The challenge inside the Interstate 610 Loop is land cost and assembling enough space for meaningful development. Inside 610, you’ve historically seen strong freestanding stores, but not the large-scale retail concentrations you see in suburban markets.
That said, there are some interesting projects: redevelopment in Rice Village, the former Sears site on North Shepherd Drive, and potential opportunities in (East Downtown) with the Interstate 69 changes. Just outside 610, Memorial City Mall is one to watch — MetroNational has plans that should be significant.
It’s funny; when I started my career nearly 30 years ago, everything that was considered urban was inside 610, and I think now everything that’s considered urban is inside the Beltway.
Retail took a big hit during the Covid-19 pandemic. How has the Houston market recovered since then?
Houston was somewhat overbuilt pre-Covid. The “blessing,” if you can call it that, is that for the mot part it really put new retail construction — and I’m talking about larger projects — on ice. There’s been very little new meaningful retail added around the city, so occupancy and rents are not at all-time highs. Retail is a very favorable investment category again.
Tenant mix has also shifted. For the first time, more than 50% of retail space nationally is occupied by service providers, according to CoStar. That’s everything from pet care to health and wellness. These users want visibility and to be closer to customers; they don’t want hidden office space. Brick-and-mortar retail isn’t going away, but the makeup of a traditional project is definitely changing.
If you looked at a new retail center 10-20 years ago, how would it look different from these being built today?
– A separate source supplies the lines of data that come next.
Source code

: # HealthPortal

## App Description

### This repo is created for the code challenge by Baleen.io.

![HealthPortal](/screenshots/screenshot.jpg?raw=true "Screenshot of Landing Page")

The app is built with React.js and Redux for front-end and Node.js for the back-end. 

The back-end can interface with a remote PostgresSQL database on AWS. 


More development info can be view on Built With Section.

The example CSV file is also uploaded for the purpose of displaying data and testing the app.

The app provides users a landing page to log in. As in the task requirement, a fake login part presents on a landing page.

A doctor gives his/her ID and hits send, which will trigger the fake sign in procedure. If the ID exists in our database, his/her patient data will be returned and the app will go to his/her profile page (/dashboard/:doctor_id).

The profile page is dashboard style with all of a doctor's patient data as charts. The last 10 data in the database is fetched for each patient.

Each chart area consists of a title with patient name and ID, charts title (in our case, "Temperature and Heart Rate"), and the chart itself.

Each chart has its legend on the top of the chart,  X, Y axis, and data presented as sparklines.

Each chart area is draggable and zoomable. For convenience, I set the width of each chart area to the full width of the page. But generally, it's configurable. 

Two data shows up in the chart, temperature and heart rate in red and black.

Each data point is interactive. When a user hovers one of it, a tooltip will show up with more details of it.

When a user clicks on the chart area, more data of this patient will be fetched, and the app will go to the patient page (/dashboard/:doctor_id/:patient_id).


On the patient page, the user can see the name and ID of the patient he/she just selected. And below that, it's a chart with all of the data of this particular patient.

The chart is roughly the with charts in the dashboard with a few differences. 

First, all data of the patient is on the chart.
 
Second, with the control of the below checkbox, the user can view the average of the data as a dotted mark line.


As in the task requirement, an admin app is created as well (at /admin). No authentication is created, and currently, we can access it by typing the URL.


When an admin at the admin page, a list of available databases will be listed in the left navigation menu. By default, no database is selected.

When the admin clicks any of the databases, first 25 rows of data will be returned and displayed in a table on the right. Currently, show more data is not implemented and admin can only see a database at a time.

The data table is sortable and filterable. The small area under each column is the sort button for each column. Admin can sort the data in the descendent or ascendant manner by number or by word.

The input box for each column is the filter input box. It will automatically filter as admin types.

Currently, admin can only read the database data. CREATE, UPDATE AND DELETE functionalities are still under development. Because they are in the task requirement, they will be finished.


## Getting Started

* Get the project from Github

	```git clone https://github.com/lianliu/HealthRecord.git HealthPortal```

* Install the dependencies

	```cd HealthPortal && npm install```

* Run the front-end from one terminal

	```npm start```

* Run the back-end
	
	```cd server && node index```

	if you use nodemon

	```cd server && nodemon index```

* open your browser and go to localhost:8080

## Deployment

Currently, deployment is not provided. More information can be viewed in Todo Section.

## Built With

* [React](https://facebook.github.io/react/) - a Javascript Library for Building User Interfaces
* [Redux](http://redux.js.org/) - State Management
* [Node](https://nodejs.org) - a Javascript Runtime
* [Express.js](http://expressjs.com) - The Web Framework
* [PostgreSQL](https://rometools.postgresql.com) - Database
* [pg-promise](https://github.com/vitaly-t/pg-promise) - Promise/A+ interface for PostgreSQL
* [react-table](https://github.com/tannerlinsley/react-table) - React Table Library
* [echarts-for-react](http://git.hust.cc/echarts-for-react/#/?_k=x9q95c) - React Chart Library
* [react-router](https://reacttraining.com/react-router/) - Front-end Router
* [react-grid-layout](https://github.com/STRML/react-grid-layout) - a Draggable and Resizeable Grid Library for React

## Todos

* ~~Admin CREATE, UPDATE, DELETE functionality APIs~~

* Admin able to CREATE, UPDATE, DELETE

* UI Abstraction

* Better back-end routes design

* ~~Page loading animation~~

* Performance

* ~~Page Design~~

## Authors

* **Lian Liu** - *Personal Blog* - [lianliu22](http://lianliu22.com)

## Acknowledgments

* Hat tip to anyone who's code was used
In the early 2000s, Houston and the rest of the country had a big run of power centers oftentimes anchored by a big discounter and a supporting cast of junior anchors and then small spaces and pads. You rarely saw grocery stores in these projects.
Today, grocery is often central, and fitness is much more integrated into projects rather than being an afterthought. You still see many of the same retailers — Target, Walmart, TJ Maxx — but the pace of development has slowed, and retailers are more cautious about over-expansion.
You’re not seeing as many large power centers come online at once like in 2006-2007. That’s partly due to higher costs and smarter, more disciplined expansion strategies.
We’re seeing more and more mixed-use retail development in Houston. How important is it today to have apartments next to retail?
Retailers like having nearby population density — it brings customers. But multifamily isn’t always a deciding factor when choosing sites. True “lifestyle” developments require multiple components — residential, retail, office and sometimes hospitality. There’s been very little done in terms of office development, so in terms of true lifestyle projects being added, I’m not seeing a lot of that. Plaza-style spaces can work well, especially for restaurants, but they’re not always executed well and can end up feeling like dead space.
For some time, we’ve heard of commercial real estate firms shifting to buying retail centers as opposed to developing. Is this still happening?
Construction costs continue to be high. The cost of borrowing, at least as you compare it to 10 years ago, is still higher, and developing tends to just take a lot of time. There’s definitely been an appetite to buy stabilized deals. I think that’s changing. Retail demand is high, the cost of borrowing has dropped some, and the cost of construction has dropped some — not across the board, but with certain materials. The good news is you can offset that with some higher rents than you would have seen 10 years ago with a real high level of leasing activity.
How does Houston’s retail market compare nationally?
We talk to colleagues of ours all over the country, and I will say the overall sentiment is that activity level is high and we’re finally seeing some new construction — not in every market, but in a lot of markets. In terms of activity level and just general health of the market, I would say Texas is as good a spot as any single state in the country, and Houston is at the very top of that list.
This interview has been edited for length and clarity.